The correction would not have altered the original intent of the document, but as applied to other countries it gives us the authority to design and build their governments to our specifications. Send the old man a comment on this article
13 April 2010: Who Was Lehman Brothers?
It’s been over a year since my last posting to this page. Not that I haven’t been angry. It’s just that I’ve been sidetracked by other things I have to do, and by the time I get around to being able to post here I’m not angry enough to take the trouble. But it’s going to be different from now on.
An article in The New York Times today describes how Lehman Brothers - the too-big-to-fail investment banking firm that was allowed to fail - bought a small company in 2001, renamed it “Hudson Castle,” and used it at least until 2004 to hide its own shaky investments. “While Hudson Castle appeared to be an independent business, it was deeply entwined with Lehman. For years, its board was controlled by Lehman, which owned a quarter of the firm. It was also stocked with former Lehman employees. None of this was disclosed by Lehman, however.”
My question today is: who used it to hide the investments from whom?
The Times says “Lehman” did this, “Lehman” did that, “Lehman” didn’t tell its shareholders. Who was this “Lehman”? No artificial person has any volition of its own. Who did it? Not its owners. Its board of directors? Its managers?
Lehman, like any corporation, is owned by its shareholders. The board of directors is elected by the shareholders. That should mean it represents the shareholders. The officers of the corporation, in turn, are appointed by the board, so they work for the board. Everybody else in the company is hired by the officers, or by somebody hired by the officers. Everybody in this whole chain of command is supposed to be working for the owners.
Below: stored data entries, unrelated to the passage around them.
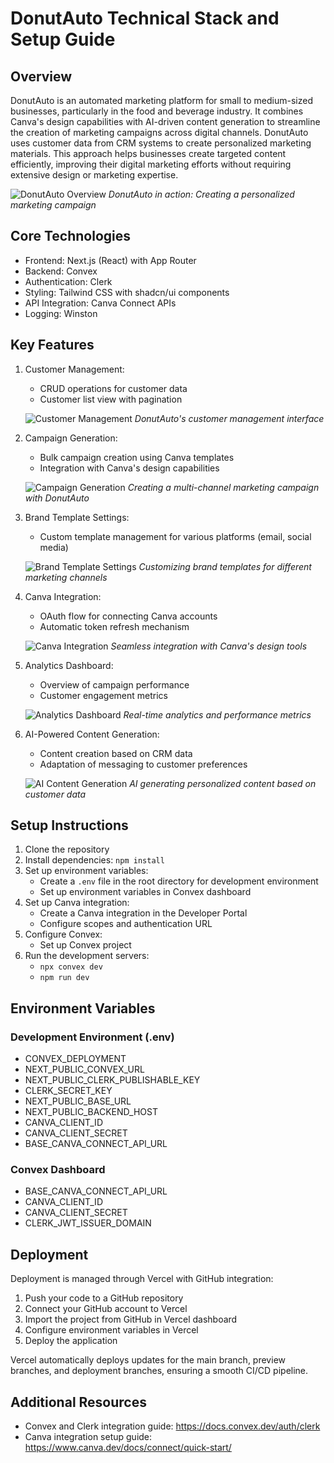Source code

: # DonutAuto Technical Stack and Setup Guide

## Overview

DonutAuto is an automated marketing platform for small to medium-sized businesses, particularly in the food and beverage industry. It combines Canva's design capabilities with AI-driven content generation to streamline the creation of marketing campaigns across digital channels. DonutAuto uses customer data from CRM systems to create personalized marketing materials. This approach helps businesses create targeted content efficiently, improving their digital marketing efforts without requiring extensive design or marketing expertise.

![DonutAuto Overview](path/to/overview.gif)
_DonutAuto in action: Creating a personalized marketing campaign_

## Core Technologies

- Frontend: Next.js (React) with App Router
- Backend: Convex
- Authentication: Clerk
- Styling: Tailwind CSS with shadcn/ui components
- API Integration: Canva Connect APIs
- Logging: Winston

## Key Features

1. Customer Management:

   - CRUD operations for customer data
   - Customer list view with pagination

   ![Customer Management](path/to/customer-management.png)
   _DonutAuto's customer management interface_

2. Campaign Generation:

   - Bulk campaign creation using Canva templates
   - Integration with Canva's design capabilities

   ![Campaign Generation](path/to/campaign-generation.gif)
   _Creating a multi-channel marketing campaign with DonutAuto_

3. Brand Template Settings:

   - Custom template management for various platforms (email, social media)

   ![Brand Template Settings](path/to/brand-templates.png)
   _Customizing brand templates for different marketing channels_

4. Canva Integration:

   - OAuth flow for connecting Canva accounts
   - Automatic token refresh mechanism

   ![Canva Integration](path/to/canva-integration.png)
   _Seamless integration with Canva's design tools_

5. Analytics Dashboard:

   - Overview of campaign performance
   - Customer engagement metrics

   ![Analytics Dashboard](path/to/analytics-dashboard.png)
   _Real-time analytics and performance metrics_

6. AI-Powered Content Generation:

   - Content creation based on CRM data
   - Adaptation of messaging to customer preferences

   ![AI Content Generation](path/to/ai-content.gif)
   _AI generating personalized content based on customer data_

## Setup Instructions

1. Clone the repository
2. Install dependencies: `npm install`
3. Set up environment variables:
   - Create a `.env` file in the root directory for development environment
   - Set up environment variables in Convex dashboard
4. Set up Canva integration:
   - Create a Canva integration in the Developer Portal
   - Configure scopes and authentication URL
5. Configure Convex:
   - Set up Convex project
6. Run the development servers:
   - `npx convex dev`
   - `npm run dev`

## Environment Variables

### Development Environment (.env)

- CONVEX_DEPLOYMENT
- NEXT_PUBLIC_CONVEX_URL
- NEXT_PUBLIC_CLERK_PUBLISHABLE_KEY
- CLERK_SECRET_KEY
- NEXT_PUBLIC_BASE_URL
- NEXT_PUBLIC_BACKEND_HOST
- CANVA_CLIENT_ID
- CANVA_CLIENT_SECRET
- BASE_CANVA_CONNECT_API_URL

### Convex Dashboard

- BASE_CANVA_CONNECT_API_URL
- CANVA_CLIENT_ID
- CANVA_CLIENT_SECRET
- CLERK_JWT_ISSUER_DOMAIN

## Deployment

Deployment is managed through Vercel with GitHub integration:

1. Push your code to a GitHub repository
2. Connect your GitHub account to Vercel
3. Import the project from GitHub in Vercel dashboard
4. Configure environment variables in Vercel
5. Deploy the application

Vercel automatically deploys updates for the main branch, preview branches, and deployment branches, ensuring a smooth CI/CD pipeline.

## Additional Resources

- Convex and Clerk integration guide: https://docs.convex.dev/auth/clerk
- Canva integration setup guide: https://www.canva.dev/docs/connect/quick-start/
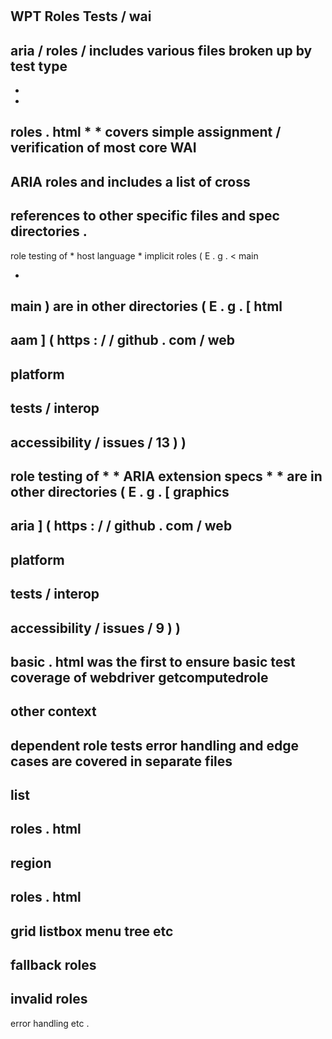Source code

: #
WPT
Roles
Tests
/
wai
-
aria
/
roles
/
includes
various
files
broken
up
by
test
type
-
*
*
roles
.
html
*
*
covers
simple
assignment
/
verification
of
most
core
WAI
-
ARIA
roles
and
includes
a
list
of
cross
-
references
to
other
specific
files
and
spec
directories
.
-
role
testing
of
*
host
language
*
implicit
roles
(
E
.
g
.
<
main
>
-
>
main
)
are
in
other
directories
(
E
.
g
.
[
html
-
aam
]
(
https
:
/
/
github
.
com
/
web
-
platform
-
tests
/
interop
-
accessibility
/
issues
/
13
)
)
-
role
testing
of
*
*
ARIA
extension
specs
*
*
are
in
other
directories
(
E
.
g
.
[
graphics
-
aria
]
(
https
:
/
/
github
.
com
/
web
-
platform
-
tests
/
interop
-
accessibility
/
issues
/
9
)
)
-
basic
.
html
was
the
first
to
ensure
basic
test
coverage
of
webdriver
getcomputedrole
-
other
context
-
dependent
role
tests
error
handling
and
edge
cases
are
covered
in
separate
files
-
list
-
roles
.
html
-
region
-
roles
.
html
-
grid
listbox
menu
tree
etc
-
fallback
roles
-
invalid
roles
-
error
handling
etc
.
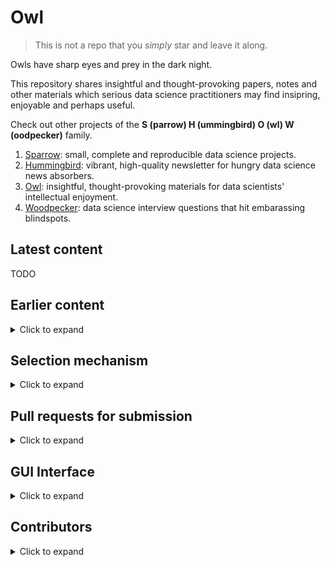 # Owl

> This is not a repo that you *simply* star and leave it along.

Owls have sharp eyes and prey in the dark night. 

This repository shares insightful and thought-provoking papers, notes and other materials which serious data science practitioners may find insipring, enjoyable and perhaps useful.

Check out other projects of the **S (parrow) H (ummingbird) O (wl) W (oodpecker)** family.

1. [Sparrow](https://github.com/rongpenl/sparrow):  small, complete and reproducible data science projects.
2. [Hummingbird](https://github.com/rongpenl/hummingbird): vibrant, high-quality newsletter for hungry data science news absorbers.
3. [Owl](https://github.com/rongpenl/owl): insightful, thought-provoking materials for data scientists' intellectual enjoyment.
4. [Woodpecker](https://github.com/rongpenl/woodpecker): data science interview questions that hit embarassing blindspots.

## Latest content
TODO

## Earlier content

<details>
  <summary>Click to expand</summary>

  TODO
</details>

## Selection mechanism
<details>
  <summary>Click to expand</summary>

  TODO
</details>

## Pull requests for submission
<details>
  <summary>Click to expand</summary>

  TODO
</details>

## GUI Interface
<details>
  <summary>Click to expand</summary>

  TODO
</details>

## Contributors

<details>
  <summary>Click to expand</summary>

  TODO
</details>
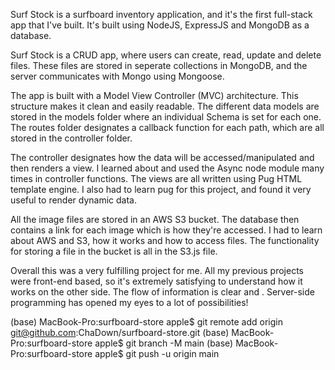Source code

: Surf Stock is a surfboard inventory application, and it's the first full-stack app that I've built. It's built using NodeJS, ExpressJS and MongoDB as a database.

Surf Stock is a CRUD app, where users can create, read, update and delete files. These files are stored in seperate collections in MongoDB, and the server communicates with Mongo using Mongoose.

The app is built with a Model View Controller (MVC) architecture. This structure makes it clean and easily readable. The different data models are stored in the models folder where an individual Schema is set for each one. The routes folder designates a callback function for each path, which are all stored in the controller folder.

The controller designates how the data will be accessed/manipulated and then renders a view. I learned about and used the Async node module many times in controller functions. The views are all written using Pug HTML template engine. I also had to learn pug for this project, and found it very useful to render dynamic data.

All the image files are stored in an AWS S3 bucket. The database then contains a link for each image which is how they're accessed. I had to learn about AWS and S3, how it works and how to access files. The functionality for storing a file in the bucket is all in the S3.js file.

Overall this was a very fulfilling project for me. All my previous projects were front-end based, so it's extremely satisfying to understand how it works on the other side. The flow of information is clear and . Server-side programming has opened my eyes to a lot of possibilities!

(base) MacBook-Pro:surfboard-store apple$ git remote add origin git@github.com:ChaDown/surfboard-store.git
(base) MacBook-Pro:surfboard-store apple$ git branch -M main
(base) MacBook-Pro:surfboard-store apple$ git push -u origin main
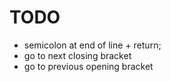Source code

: # TODO #

* semicolon at end of line + return;
* go to next closing bracket
* go to previous opening bracket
The Times says “Typically, companies are required to disclose only material investments or purchases of public companies. Hudson Castle was neither.” Let’s get to the reality of what happened. What The Times calls “Lehman” was in fact a bunch of people entrusted with the care of a vehicle called Lehman, who took it careening down Wall Street on a wild joyride without the knowledge or consent of its owners and smashed it up.